- Born: 16 July 1902 Béziers, France
- Died: 8 September 1989 (aged 87) Montpellier, France
- Occupations: lawyer, politician
- Office: Chamber of Deputies of France, National Assembly of France
- Political party: Parti Radical Socialiste

= Vincent Badie =

French lawyer and politician

Vincent Badie (16 July 1902 – 8 September 1989) was a French lawyer and politician.

==Biography ==
Vincent Henri Badie was born in Béziers and practised as a lawyer at Montpellier. He was elected as Radical Party (PRS: Parti Radical Socialiste) candidate to the Chamber of Deputies in 1936 representing Hérault. He also served as mayor of Paulhan.

During the Second World War, in June 1940, he was one of the 80 who voted against the grant of special powers to Philippe Pétain and the creation of the Vichy régime. "Vive la République quand même!" (Long live the Republic all the same!). His opposition to Vichy led to his removal as mayor in 1941, and he was arrested and deported to Dachau concentration camp.

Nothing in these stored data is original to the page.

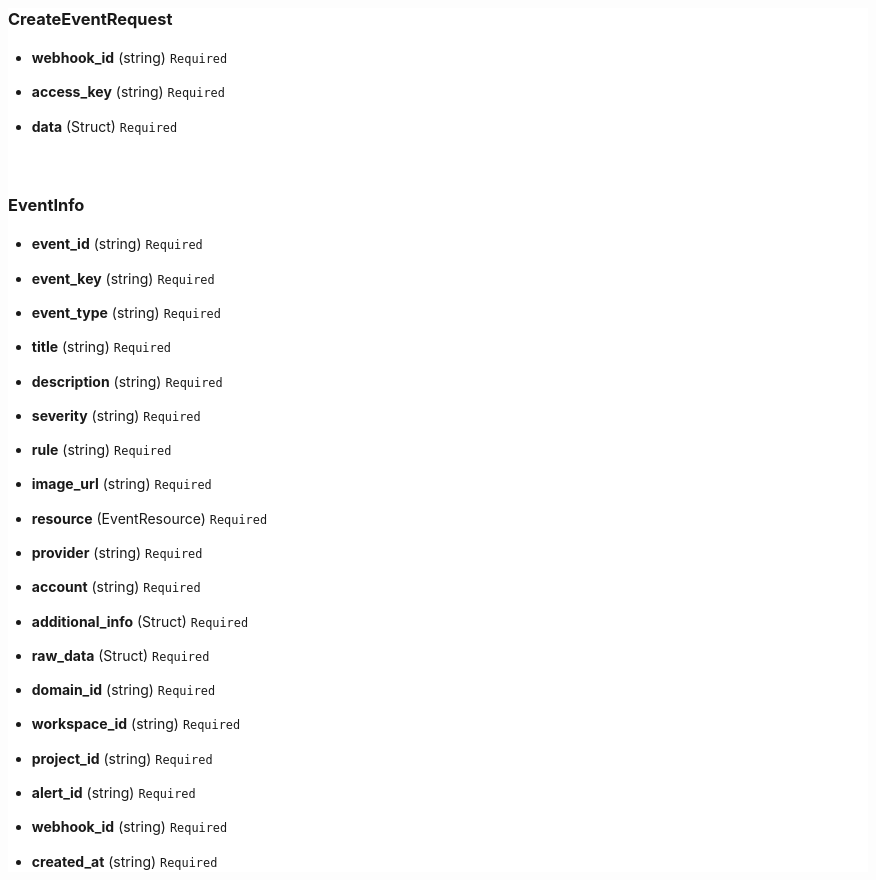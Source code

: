 

### CreateEventRequest
* **webhook_id** (string)   `Required` 

    
* **access_key** (string)   `Required` 

    
* **data** (Struct)   `Required` 

    <br>

### EventInfo
* **event_id** (string)   `Required` 

    
* **event_key** (string)   `Required` 

    
* **event_type** (string)   `Required` 

    
* **title** (string)   `Required` 

    
* **description** (string)   `Required` 

    
* **severity** (string)   `Required` 

    
* **rule** (string)   `Required` 

    
* **image_url** (string)   `Required` 

    
* **resource** (EventResource)   `Required` 

    
* **provider** (string)   `Required` 

    
* **account** (string)   `Required` 

    
* **additional_info** (Struct)   `Required` 

    
* **raw_data** (Struct)   `Required` 

    
* **domain_id** (string)   `Required` 

    
* **workspace_id** (string)   `Required` 

    
* **project_id** (string)   `Required` 

    
* **alert_id** (string)   `Required` 

    
* **webhook_id** (string)   `Required` 

    
* **created_at** (string)   `Required`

After the war he was again elected to parliament, again serving in the lower chamber, now called the National Assembly. He represented Hérault until 1958.

He served in government under Edgar Faure as Minister of Veterans and War Victims from 20 October 1955 to 1 February 1956 and again under Pierre Pflimlin from 14 May 1958 to 1 June 1958.

He did not support Charles de Gaulle in 1958 and opposed the creation of the Fifth French Republic. He died at Montpellier.

Historian Jean Sagnes published a series of interviews with Badie in Vive la République (Toulouse, 1987).